Рыков на обложке журнала Time от 14 июля 1924 года
Все советские газеты сразу после начала процесса запестрели заголовками: «Шпионы и убийцы», «Торговцы Родиной», «Троцкист – вредитель – диверсант – шпион», «Подлейшие из подлых».
Поэт Виктор Гусев писал:
Истерии, охватившей весь Союз, поддались даже отнюдь не глупые люди. Через месяц после окончания процесса Мария Анисимовна Сванидзе, жена брата первой жены Сталина, интеллигентная женщина, хорошо знакомая с основными обвиняемыми, записала в дневнике: «Душа пылает гневом и ненавистью, их казнь не удовлетворяет меня. Хотелось бы их пытать, колесовать, сжигать за все мерзости, содеянные ими. Торговцы родиной, присосавшийся к партии сброд. И сколько их. Ах, они готовили жуткий конец нашему строю, они хотели уничтожить все завоевания революции, они хотели умертвить наших мужей и сыновей. Они убили Кирова, и они убили Серго[1]. Серго умер 18 февраля, убитый низостью Пятакова и его приспешников»[2].
24 января 1937 года:
На второй день московского процесса «Параллельного антисоветского троцкистского центра» устроил яркое представление Карл Радек. В то время как другие обвиняемые говорили вяло и угрюмо, Карл Бернгардович, который, как стало доподлинно известно уже в наше время, принимал активное участие в разработке сценария всего этого дела, красочно и со вкусом произнес целую речь о троцкизме, перечислил целый ряд новых террористических групп, возвел обвинение на Николая Бухарина и стал наиболее полезным для суда и убедительным обвиняемым. Однако когда Вышинский, любивший задавать обвиняемым неожиданные вопросы и выворачивавший ответы наизнанку, попробовал проделать то же и с Радеком, то получил несколько острых отповедей (Радек позволял еще себе язвить: «Вы глубокий знаток человеческих душ, но я, тем не менее, изложу мои мысли собственными словами»). На вопрос Вышинского: «Вы это приняли?
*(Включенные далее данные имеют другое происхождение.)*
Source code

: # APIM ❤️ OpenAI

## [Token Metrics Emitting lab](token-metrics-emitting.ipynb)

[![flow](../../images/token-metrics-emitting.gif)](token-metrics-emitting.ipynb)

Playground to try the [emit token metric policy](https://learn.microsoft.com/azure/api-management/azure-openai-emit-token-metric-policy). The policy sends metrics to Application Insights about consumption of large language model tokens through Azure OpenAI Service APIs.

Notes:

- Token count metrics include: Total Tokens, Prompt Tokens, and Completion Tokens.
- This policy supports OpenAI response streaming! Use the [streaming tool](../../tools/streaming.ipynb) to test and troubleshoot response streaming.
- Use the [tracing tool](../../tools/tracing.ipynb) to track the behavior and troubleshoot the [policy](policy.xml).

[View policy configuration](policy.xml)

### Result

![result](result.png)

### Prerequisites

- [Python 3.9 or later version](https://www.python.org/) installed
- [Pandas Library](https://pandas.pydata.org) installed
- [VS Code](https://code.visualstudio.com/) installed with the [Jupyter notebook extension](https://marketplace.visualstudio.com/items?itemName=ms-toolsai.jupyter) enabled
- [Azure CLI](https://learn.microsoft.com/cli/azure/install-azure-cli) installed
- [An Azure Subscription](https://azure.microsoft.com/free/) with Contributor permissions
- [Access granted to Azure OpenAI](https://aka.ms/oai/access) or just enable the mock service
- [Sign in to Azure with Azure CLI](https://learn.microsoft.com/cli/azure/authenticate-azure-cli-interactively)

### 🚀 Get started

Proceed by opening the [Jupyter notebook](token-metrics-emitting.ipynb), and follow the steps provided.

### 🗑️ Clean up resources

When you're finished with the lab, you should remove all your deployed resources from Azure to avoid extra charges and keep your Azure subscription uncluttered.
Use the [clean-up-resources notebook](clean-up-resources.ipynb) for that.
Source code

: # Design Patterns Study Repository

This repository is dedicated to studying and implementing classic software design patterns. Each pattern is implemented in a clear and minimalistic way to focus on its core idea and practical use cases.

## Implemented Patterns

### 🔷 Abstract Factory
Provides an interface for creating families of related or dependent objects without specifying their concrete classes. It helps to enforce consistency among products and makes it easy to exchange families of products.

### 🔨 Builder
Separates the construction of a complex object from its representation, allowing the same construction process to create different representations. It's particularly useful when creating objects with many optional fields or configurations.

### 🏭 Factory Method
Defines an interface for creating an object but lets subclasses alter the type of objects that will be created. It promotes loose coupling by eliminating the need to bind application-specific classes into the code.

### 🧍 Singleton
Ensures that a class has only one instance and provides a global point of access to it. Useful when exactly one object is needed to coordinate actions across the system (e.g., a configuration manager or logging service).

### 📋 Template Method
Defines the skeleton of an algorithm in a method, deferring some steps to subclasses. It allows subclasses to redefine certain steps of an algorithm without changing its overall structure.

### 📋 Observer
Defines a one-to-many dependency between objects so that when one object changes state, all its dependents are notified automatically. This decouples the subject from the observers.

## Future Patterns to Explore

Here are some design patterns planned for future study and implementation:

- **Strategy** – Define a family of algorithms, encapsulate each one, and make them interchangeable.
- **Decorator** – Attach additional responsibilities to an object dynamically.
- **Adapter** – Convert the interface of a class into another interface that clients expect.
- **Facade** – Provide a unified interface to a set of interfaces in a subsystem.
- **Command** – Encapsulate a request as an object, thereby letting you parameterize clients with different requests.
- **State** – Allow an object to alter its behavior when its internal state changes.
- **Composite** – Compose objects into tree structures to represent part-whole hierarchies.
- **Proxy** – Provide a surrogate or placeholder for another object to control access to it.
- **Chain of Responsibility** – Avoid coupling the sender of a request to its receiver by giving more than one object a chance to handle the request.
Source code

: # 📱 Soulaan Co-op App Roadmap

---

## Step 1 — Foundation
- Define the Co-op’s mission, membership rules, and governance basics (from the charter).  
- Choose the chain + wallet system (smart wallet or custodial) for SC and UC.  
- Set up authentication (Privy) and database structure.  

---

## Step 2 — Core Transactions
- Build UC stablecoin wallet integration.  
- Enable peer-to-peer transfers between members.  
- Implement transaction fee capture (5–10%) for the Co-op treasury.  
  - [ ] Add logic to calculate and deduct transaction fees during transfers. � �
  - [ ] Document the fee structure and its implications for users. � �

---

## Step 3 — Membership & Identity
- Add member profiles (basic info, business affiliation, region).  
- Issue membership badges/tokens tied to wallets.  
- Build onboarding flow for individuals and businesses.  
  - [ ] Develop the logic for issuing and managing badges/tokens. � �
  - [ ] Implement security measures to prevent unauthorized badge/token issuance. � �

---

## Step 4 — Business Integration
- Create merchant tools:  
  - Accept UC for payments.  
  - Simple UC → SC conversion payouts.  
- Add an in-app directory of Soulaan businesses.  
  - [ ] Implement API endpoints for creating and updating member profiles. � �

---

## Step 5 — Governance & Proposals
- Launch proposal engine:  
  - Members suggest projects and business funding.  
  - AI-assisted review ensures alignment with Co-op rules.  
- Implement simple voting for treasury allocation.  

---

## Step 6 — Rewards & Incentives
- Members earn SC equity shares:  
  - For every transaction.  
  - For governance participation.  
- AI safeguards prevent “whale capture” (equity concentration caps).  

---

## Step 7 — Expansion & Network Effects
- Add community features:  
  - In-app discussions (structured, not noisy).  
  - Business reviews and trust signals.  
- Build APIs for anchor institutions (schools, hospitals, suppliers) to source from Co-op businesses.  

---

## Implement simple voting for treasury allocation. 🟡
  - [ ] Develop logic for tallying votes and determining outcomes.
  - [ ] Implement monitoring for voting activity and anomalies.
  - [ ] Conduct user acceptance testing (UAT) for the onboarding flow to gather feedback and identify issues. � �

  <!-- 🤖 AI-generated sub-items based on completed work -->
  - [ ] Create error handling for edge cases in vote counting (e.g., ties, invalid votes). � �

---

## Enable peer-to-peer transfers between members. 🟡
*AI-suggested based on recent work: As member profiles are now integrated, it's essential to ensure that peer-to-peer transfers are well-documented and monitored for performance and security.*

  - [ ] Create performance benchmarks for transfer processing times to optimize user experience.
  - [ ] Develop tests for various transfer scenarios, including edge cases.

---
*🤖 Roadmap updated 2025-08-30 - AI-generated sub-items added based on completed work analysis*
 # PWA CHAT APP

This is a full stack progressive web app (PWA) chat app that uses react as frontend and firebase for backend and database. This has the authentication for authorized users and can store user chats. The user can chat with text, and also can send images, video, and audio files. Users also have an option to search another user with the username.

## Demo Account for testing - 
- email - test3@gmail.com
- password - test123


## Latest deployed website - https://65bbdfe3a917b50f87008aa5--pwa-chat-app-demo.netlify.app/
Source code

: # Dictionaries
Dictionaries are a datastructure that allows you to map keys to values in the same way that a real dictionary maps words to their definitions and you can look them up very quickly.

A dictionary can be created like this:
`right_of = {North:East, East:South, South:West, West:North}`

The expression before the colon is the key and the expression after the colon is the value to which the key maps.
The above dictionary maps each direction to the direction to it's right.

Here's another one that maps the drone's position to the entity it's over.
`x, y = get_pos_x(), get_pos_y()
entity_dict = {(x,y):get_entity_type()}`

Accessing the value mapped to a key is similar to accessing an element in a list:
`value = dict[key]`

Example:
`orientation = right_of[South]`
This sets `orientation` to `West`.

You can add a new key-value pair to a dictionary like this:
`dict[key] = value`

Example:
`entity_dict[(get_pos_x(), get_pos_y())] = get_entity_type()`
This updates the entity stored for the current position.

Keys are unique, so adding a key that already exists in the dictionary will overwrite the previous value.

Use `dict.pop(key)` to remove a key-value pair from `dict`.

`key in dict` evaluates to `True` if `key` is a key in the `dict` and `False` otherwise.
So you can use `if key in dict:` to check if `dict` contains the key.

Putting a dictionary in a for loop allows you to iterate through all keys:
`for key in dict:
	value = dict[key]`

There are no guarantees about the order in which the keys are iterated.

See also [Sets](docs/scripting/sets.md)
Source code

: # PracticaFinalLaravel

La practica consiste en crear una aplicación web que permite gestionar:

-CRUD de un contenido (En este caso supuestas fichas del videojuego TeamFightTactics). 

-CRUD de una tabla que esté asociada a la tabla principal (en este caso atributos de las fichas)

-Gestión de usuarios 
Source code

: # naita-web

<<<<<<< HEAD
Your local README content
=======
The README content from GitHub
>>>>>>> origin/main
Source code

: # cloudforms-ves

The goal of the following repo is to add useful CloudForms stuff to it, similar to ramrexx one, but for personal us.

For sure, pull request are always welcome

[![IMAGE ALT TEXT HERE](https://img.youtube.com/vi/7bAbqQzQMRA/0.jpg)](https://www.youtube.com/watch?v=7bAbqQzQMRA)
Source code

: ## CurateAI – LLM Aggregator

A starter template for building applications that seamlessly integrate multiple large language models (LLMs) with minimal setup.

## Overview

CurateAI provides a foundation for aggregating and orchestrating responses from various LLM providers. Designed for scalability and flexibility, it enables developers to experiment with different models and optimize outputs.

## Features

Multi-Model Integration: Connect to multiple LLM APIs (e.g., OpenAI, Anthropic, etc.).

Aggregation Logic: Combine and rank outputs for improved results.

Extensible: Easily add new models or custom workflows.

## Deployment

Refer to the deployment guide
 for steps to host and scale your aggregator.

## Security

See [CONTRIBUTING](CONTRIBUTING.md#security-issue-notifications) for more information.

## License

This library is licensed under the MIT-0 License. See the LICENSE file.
И вы вели этот разговор?» Радек парировал: «Вы это узнали от меня, значит, я и вел этот разговор». Вышинский напомнил Радеку, что тот не только не донес о заговоре, но также отказывался давать показания в течение трех месяцев, и спросил: «Не ставит ли это под сомнение то, что вы сказали относительно ваших колебаний и дурных предчувствий?» В ответ Карл Бернгардович указал на слабейший пункт всего дела: «Да, если вы игнорируете тот факт, что узнали о программе и об инструкциях Троцкого только от меня, – тогда, конечно, это бросает сомнение на то, что я сказал… Все прочие показания других обвиняемых покоятся на наших[3] показаниях. Если вы имеете дело с чистыми уголовниками, то на чем вы можете базировать вашу уверенность, что то, что мы сказали, есть правда, незыблемая правда?» Вопрос остался без ответа; председательствующий поспешил объявить перерыв.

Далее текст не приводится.